Stored data entries:
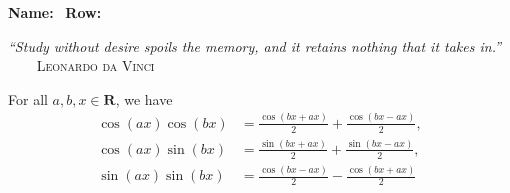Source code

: \documentclass[12pt,fleqn]{exam}
\begin{document}
\newcommand{\reals}{\mathbf{R}}
\newcommand{\bi}{\mathbf{i}}
\newcommand{\bj}{\mathbf{j}}
\newcommand{\bk}{mathbf{k}}

\newcommand{\euler}{\mathrm{e}}
\newcommand{\ex}{1}
\newenvironment{alphalist}{
  \begin{enumerate}[(a)]
    \addtolength{\itemsep}{-1.0\itemsep}}
  {\end{enumerate}}

\newenvironment{handlist}{
  \begin{enumerate}[\leftthumbsup]
    \addtolength{\itemsep}{-1.0\itemsep}}
  {\end{enumerate}}


\vspace{0.1in}
\noindent{}
{\bf Name:}\hrulefill\
\noindent {}
{\bf Row:}\hrulefill\


\noindent \emph{“Study without desire spoils the memory, and it retains nothing that it takes in.”} \\ 
$\phantom{xxx}$ \hfill  \textsc{Leonardo da Vinci}

For all $a,b,x \in \reals$, we have 
\begin{align*}
\cos{\left( a x\right) } \cos{\left( b x\right) } & =\frac{\cos{\left( b x+a x\right) }}{2}+\frac{\cos{\left( b x-a x\right) }}{2},\\
\cos{\left( a x\right) } \sin{\left( b x\right) }&=\frac{\sin{\left( b x+a x\right) }}{2}+\frac{\sin{\left( b x-a x\right) }}{2}, \\
\sin{\left( a x\right) } \sin{\left( b x\right) } & =\frac{\cos{\left( b x-a x\right) }}{2}-\frac{\cos{\left( b x+a x\right) }}{2}
\end{align*}
\end{document}
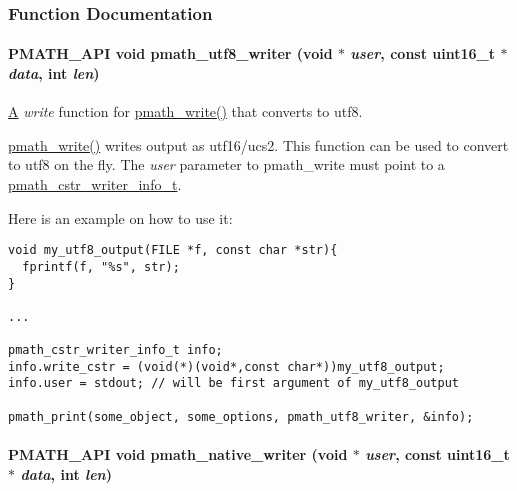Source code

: \subsubsection{Function Documentation}
\hypertarget{group__strings_g5e7a9b1a5eb8861e94dc1bea92c77424}{
\paragraph[{pmath\_\-utf8\_\-writer}]{\setlength{\rightskip}{0pt plus 5cm}PMATH\_\-API void pmath\_\-utf8\_\-writer (void $\ast$ {\em user}, \/  const uint16\_\-t $\ast$ {\em data}, \/  int {\em len})}\hfill}
\label{group__strings_g5e7a9b1a5eb8861e94dc1bea92c77424}


\hyperlink{class_a}{A} {\em write\/} function for \hyperlink{group__objects_g9f909b9eb04317260ee8630d10e5a7c6}{pmath\_\-write()} that converts to utf8. 

\hyperlink{group__objects_g9f909b9eb04317260ee8630d10e5a7c6}{pmath\_\-write()} writes output as utf16/ucs2. This function can be used to convert to utf8 on the fly. The {\em user\/} parameter to pmath\_\-write must point to a \hyperlink{structpmath__cstr__writer__info__t}{pmath\_\-cstr\_\-writer\_\-info\_\-t}.

Here is an example on how to use it: 

\begin{Code}\begin{verbatim}void my_utf8_output(FILE *f, const char *str){
  fprintf(f, "%s", str);
}

...

pmath_cstr_writer_info_t info;
info.write_cstr = (void(*)(void*,const char*))my_utf8_output;
info.user = stdout; // will be first argument of my_utf8_output

pmath_print(some_object, some_options, pmath_utf8_writer, &info);
\end{verbatim}
\end{Code}

 \hypertarget{group__strings_ga3ecac6a71274a3e43cedadb10085f2b}{
\paragraph[{pmath\_\-native\_\-writer}]{\setlength{\rightskip}{0pt plus 5cm}PMATH\_\-API void pmath\_\-native\_\-writer (void $\ast$ {\em user}, \/  const uint16\_\-t $\ast$ {\em data}, \/  int {\em len})}\hfill}
\label{group__strings_ga3ecac6a71274a3e43cedadb10085f2b}


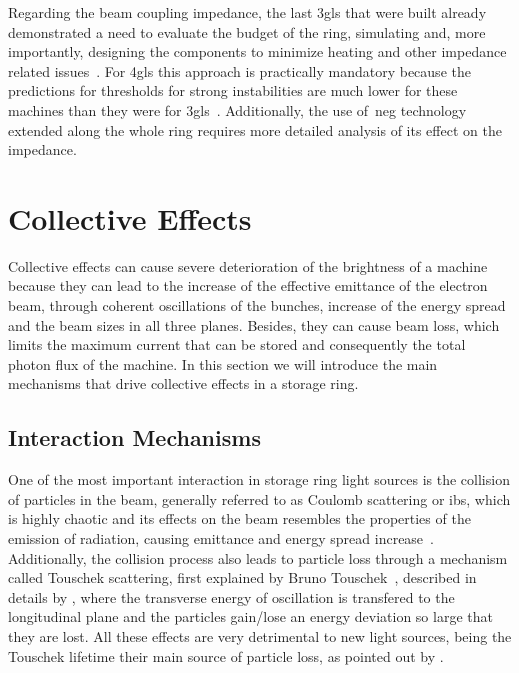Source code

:     Regarding the beam coupling impedance, the last \gls{3gls} that were built already demonstrated a need to evaluate the budget of the ring, simulating and, more importantly, designing the components to minimize heating and other impedance related issues~\cite{Nagaoka2004a,Gunzel2008,Blednykh2007,Blednykh2009}. For \gls{4gls} this approach is practically mandatory because the predictions for thresholds for strong instabilities are much lower for these machines than they were for \gls{3gls}~\cite{Klein2013a,Lindberg2015,Persichelli2017a,Wang2017,Wang2017a}.
    Additionally, the use of~\gls{neg} technology extended along the whole ring requires more detailed analysis of its effect on the impedance.

\section{Collective Effects}

    Collective effects can cause severe deterioration of the brightness of a machine because they can lead to the increase of the effective emittance of the electron beam, through coherent oscillations of the bunches, increase of the energy spread and the beam sizes in all three planes. Besides, they can cause beam loss, which limits the maximum current that can be stored and consequently the total photon flux of the machine. In this section we will introduce the main mechanisms that drive collective effects in a storage ring.

\subsection{Interaction Mechanisms}

    One of the most important interaction in storage ring light sources is the collision of particles in the beam, generally referred to as Coulomb scattering or \gls{ibs}, which is highly chaotic and its effects on the beam resembles the properties of the emission of radiation, causing emittance and energy spread increase~\cite{Piwinski1974,Bjorken1983,Kubo2001}. Additionally, the collision process also leads to particle loss through a mechanism called Touschek scattering, first explained by Bruno Touschek~\cite{Bernardini1963}, described in details by , where the transverse energy of oscillation is transfered to the longitudinal plane and the particles gain/lose an energy deviation so large that they are lost. All these effects are very detrimental to new light sources, being the Touschek lifetime their main source of particle loss, as pointed out by .

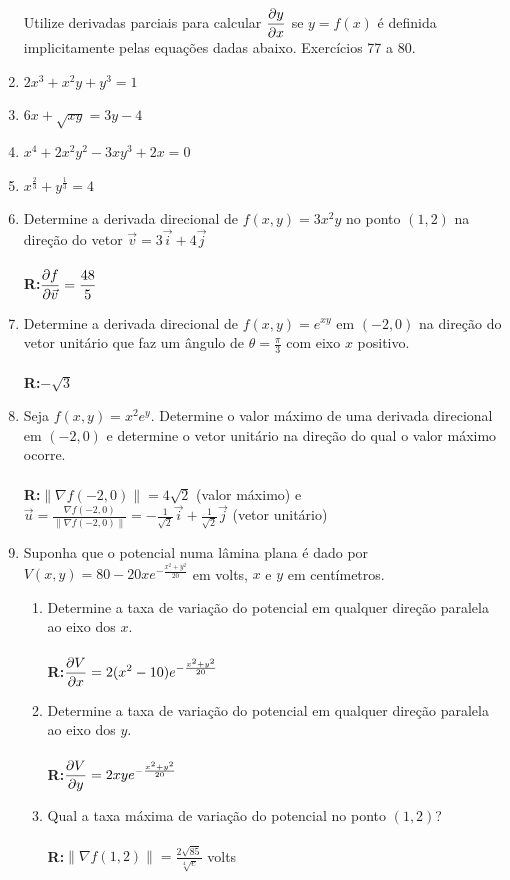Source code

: \documentclass[oneside,a4paper,12pt]{article}
\newcommand{\R}{\\{\bf R:}}
\begin{document}
\begin{enumerate}
    Utilize derivadas parciais para calcular $\displaystyle \pdv{y}{x}$ se $y=f(x)$ é definida implicitamente pelas equações dadas abaixo. Exercícios 77 a 80.
            \item $2x^3 + x^2y+y^3=1$
            \item $6x+\sqrt{xy}=3y-4$
            \item $x^4+2x^2y^2-3xy^3+2x = 0$
            \item $x^{\frac{2}{3}}+y^{\frac{1}{3}}=4$
    \item Determine a derivada direcional de $f(x,y) = 3x^2y$ no ponto $(1,2)$ na direção do vetor $\vec{v} = 3\vec{i}+4\vec{j}$\\\R $\displaystyle \pdv{f}{\vec{v}}(1,2) = \frac{48}{5}$
    \item Determine a derivada direcional de $f(x,y) = e^{xy}$ em $(-2,0)$ na direção do vetor unitário que faz um ângulo de $\theta = \frac{\pi}{3}$ com  eixo $x$ positivo. \\\R $-\sqrt{3}$
    \item Seja $f(x,y) = x^2e^y$. Determine o valor máximo de uma derivada direcional em $(-2,0)$ e determine o vetor unitário na direção do qual o valor máximo ocorre. \\\R $\|\nabla f(-2,0)\| = 4 \sqrt{2}$ (valor máximo) e $\vec{u} = \displaystyle \frac{\nabla f(-2,0)}{\|\nabla f(-2,0)\|}= -\frac{1}{\sqrt{2}}\vec{i}+\frac{1}{\sqrt{2}}\vec{j}$ (vetor unitário)
    \item Suponha que o potencial numa lâmina plana é dado por $V(x,y) = 80-20xe^{- \displaystyle \frac{x^2+y^2}{20}}$ em volts, $x$ e $y$ em centímetros. 
        \begin{enumerate}
            \item Determine a taxa de variação do potencial em qualquer direção paralela ao eixo dos $x$. \\\R $\displaystyle \pdv{V}{x}(x,y) = 2(x^2-10)e^{-\frac{x^2+y^2}{20}}$
            \item Determine a taxa de variação do potencial em qualquer direção paralela ao eixo dos $y$. \\\R $\displaystyle \pdv{V}{y}(x,y)=2xye^{-\frac{x^2+y^2}{20}}$
            \item Qual a taxa máxima de variação do potencial no ponto $(1,2)$?\\\R $\|\nabla f(1,2)\| = \displaystyle \frac{2\sqrt{85}}{\sqrt[4]{e}}$ volts

\end{enumerate}
\end{enumerate}
\end{document}
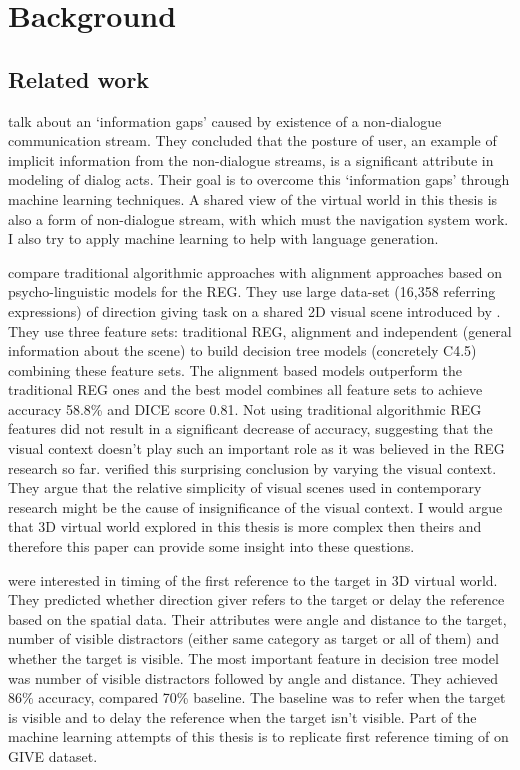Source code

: \chapter{Background}
\label{chap:bg}
\section{Related work}

\citet{ha2012combining} talk about an `information gaps' caused by existence of a non-dialogue communication stream. They concluded that the posture of user, an example of implicit information from the non-dialogue streams, is a significant attribute in modeling of dialog acts. Their goal is to overcome this `information gaps' through machine learning techniques. A shared view of the virtual world in this thesis is also a form of non-dialogue stream, with which must the navigation system work. I also try to apply machine learning to help with language generation.

\citet{viethen2011generating} compare traditional algorithmic approaches with alignment approaches based on psycho-linguistic models for the REG. They use large data-set (16,358 referring expressions) of direction giving task on a shared 2D visual scene introduced by \citet{louwerse2007multimodal}. They use three feature sets: traditional REG, alignment and independent (general information about the scene) to build decision tree models (concretely C4.5) combining these feature sets. The alignment based models outperform the traditional REG ones and the best model combines all feature sets to achieve accuracy 58.8\% and DICE score 0.81. Not using traditional algorithmic REG features did not result in a significant decrease of accuracy, suggesting that the visual context doesn't play such an important role as it was believed in the REG research so far.  \citet{viethen2011impact} verified this surprising conclusion by varying the visual context. They argue that the relative simplicity of visual scenes used in contemporary research might be the cause of insignificance of the visual context. I would argue that 3D  virtual world explored in this thesis is more complex then theirs and therefore this paper can provide some insight into these questions.  

\citet{stoia2006sentence} were interested in timing of the first reference to the target in 3D virtual world. They predicted whether direction giver refers to the target or delay the reference based on the spatial data. Their attributes were angle and distance to the target, number of visible distractors (either same category as target or all of them) and whether the target is visible. The most important feature in decision tree model was number of visible distractors followed by angle and distance. They achieved 86\% accuracy, compared 70\% baseline. The baseline was to refer when the target is visible and to delay the reference when the target isn't visible. Part of the machine learning attempts of this thesis is to replicate first reference timing of \citet{stoia2006sentence} on GIVE dataset.

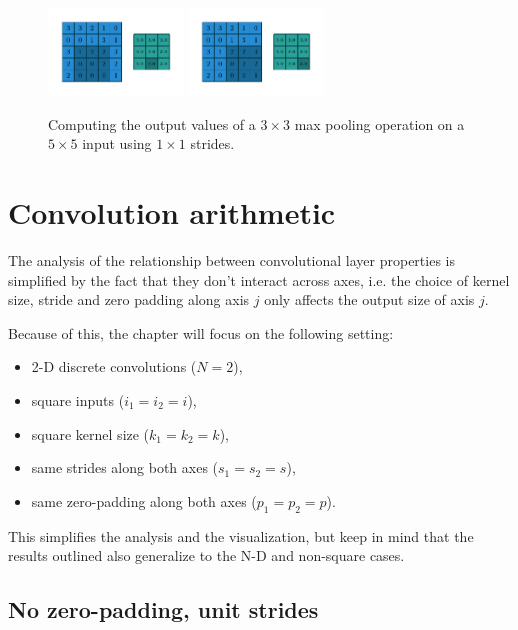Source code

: \documentclass{report}
\begin{document}
\begin{figure}[p]
    \includegraphics[width=0.32\textwidth]{pdf/numerical_max_pooling_07.pdf}
    \includegraphics[width=0.32\textwidth]{pdf/numerical_max_pooling_08.pdf}
    \caption{\label{fig:numerical_max_pooling} Computing the output values of a
        $3 \times 3$ max pooling operation on a $5 \times 5$ input using $1
        \times 1$ strides.}
\end{figure}

\chapter{Convolution arithmetic}

The analysis of the relationship between convolutional layer properties is
simplified by the fact that they don't interact across axes, i.e. the choice of
kernel size, stride and zero padding along axis $j$ only affects the output size
of axis $j$.

Because of this, the chapter will focus on the following setting:

\begin{itemize}
    \item 2-D discrete convolutions ($N = 2$),
    \item square inputs ($i_1 = i_2 = i$),
    \item square kernel size ($k_1 = k_2 = k$),
    \item same strides along both axes ($s_1 = s_2 = s$),
    \item same zero-padding along both axes ($p_1 = p_2 = p$).
\end{itemize}

This simplifies the analysis and the visualization, but keep in mind that the
results outlined also generalize to the N-D and non-square cases.

\section{No zero-padding, unit strides}
\end{document}
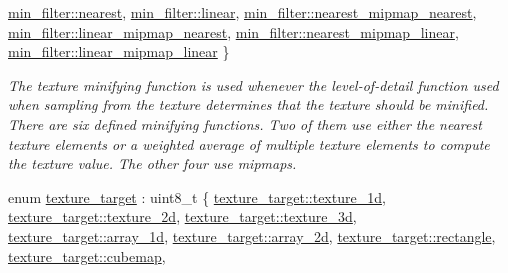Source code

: \begin{DoxyCompactItemize}
\mbox{\hyperlink{namespacemoka_afeea6a53d61ee8561c91c62f5a051a77ad879c351426770bc0b13c3628db1e636}{min\+\_\+filter\+::nearest}}, 
\mbox{\hyperlink{namespacemoka_afeea6a53d61ee8561c91c62f5a051a77a9a932b3cb396238423eb2f33ec17d6aa}{min\+\_\+filter\+::linear}}, 
\newline
\mbox{\hyperlink{namespacemoka_afeea6a53d61ee8561c91c62f5a051a77a250bf16c3da0b23fd429f9ee3beaad82}{min\+\_\+filter\+::nearest\+\_\+mipmap\+\_\+nearest}}, 
\mbox{\hyperlink{namespacemoka_afeea6a53d61ee8561c91c62f5a051a77a6a86be4e956a2dad5b8fcbf557b144cc}{min\+\_\+filter\+::linear\+\_\+mipmap\+\_\+nearest}}, 
\mbox{\hyperlink{namespacemoka_afeea6a53d61ee8561c91c62f5a051a77aad58f1ac69ffd6aad90f37b79c187806}{min\+\_\+filter\+::nearest\+\_\+mipmap\+\_\+linear}}, 
\mbox{\hyperlink{namespacemoka_afeea6a53d61ee8561c91c62f5a051a77a1bdd53f0fc057644ac46aa6a083d316f}{min\+\_\+filter\+::linear\+\_\+mipmap\+\_\+linear}}
 \}
\begin{DoxyCompactList}\small\item\em The texture minifying function is used whenever the level-\/of-\/detail function used when sampling from the texture determines that the texture should be minified. There are six defined minifying functions. Two of them use either the nearest texture elements or a weighted average of multiple texture elements to compute the texture value. The other four use mipmaps. \end{DoxyCompactList}\item 
enum \mbox{\hyperlink{namespacemoka_a259bf395c8f07bd8d13515efcb542623}{texture\+\_\+target}} \+: uint8\+\_\+t \{ \newline
\mbox{\hyperlink{namespacemoka_a259bf395c8f07bd8d13515efcb542623a438a533af2d646c9803e5e75c98b19a6}{texture\+\_\+target\+::texture\+\_\+1d}}, 
\mbox{\hyperlink{namespacemoka_a259bf395c8f07bd8d13515efcb542623ade86992194d08494a0a0e208a3660f31}{texture\+\_\+target\+::texture\+\_\+2d}}, 
\mbox{\hyperlink{namespacemoka_a259bf395c8f07bd8d13515efcb542623a26ba8c38820156a8b149b8f6fdf61520}{texture\+\_\+target\+::texture\+\_\+3d}}, 
\mbox{\hyperlink{namespacemoka_a259bf395c8f07bd8d13515efcb542623a5609f52155b2dcd93a3d1695e5dc153e}{texture\+\_\+target\+::array\+\_\+1d}}, 
\newline
\mbox{\hyperlink{namespacemoka_a259bf395c8f07bd8d13515efcb542623a91edcc7de88cd1fc35873ad7df605e09}{texture\+\_\+target\+::array\+\_\+2d}}, 
\mbox{\hyperlink{namespacemoka_a259bf395c8f07bd8d13515efcb542623ad98492c62533926b6961f41406756a4e}{texture\+\_\+target\+::rectangle}}, 
\mbox{\hyperlink{namespacemoka_a259bf395c8f07bd8d13515efcb542623a63469dd37fd256264ad46c84e2ff6986}{texture\+\_\+target\+::cubemap}}, 

\end{DoxyCompactItemize}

*To do*
If a line of the records above holds the word "mathbf", show it.

*Solution for this problem*
\newcommand{\reals}{\mathbf{R}}
\newcommand{\bi}{\mathbf{i}}
\newcommand{\bj}{\mathbf{j}}
\newcommand{\bk}{mathbf{k}}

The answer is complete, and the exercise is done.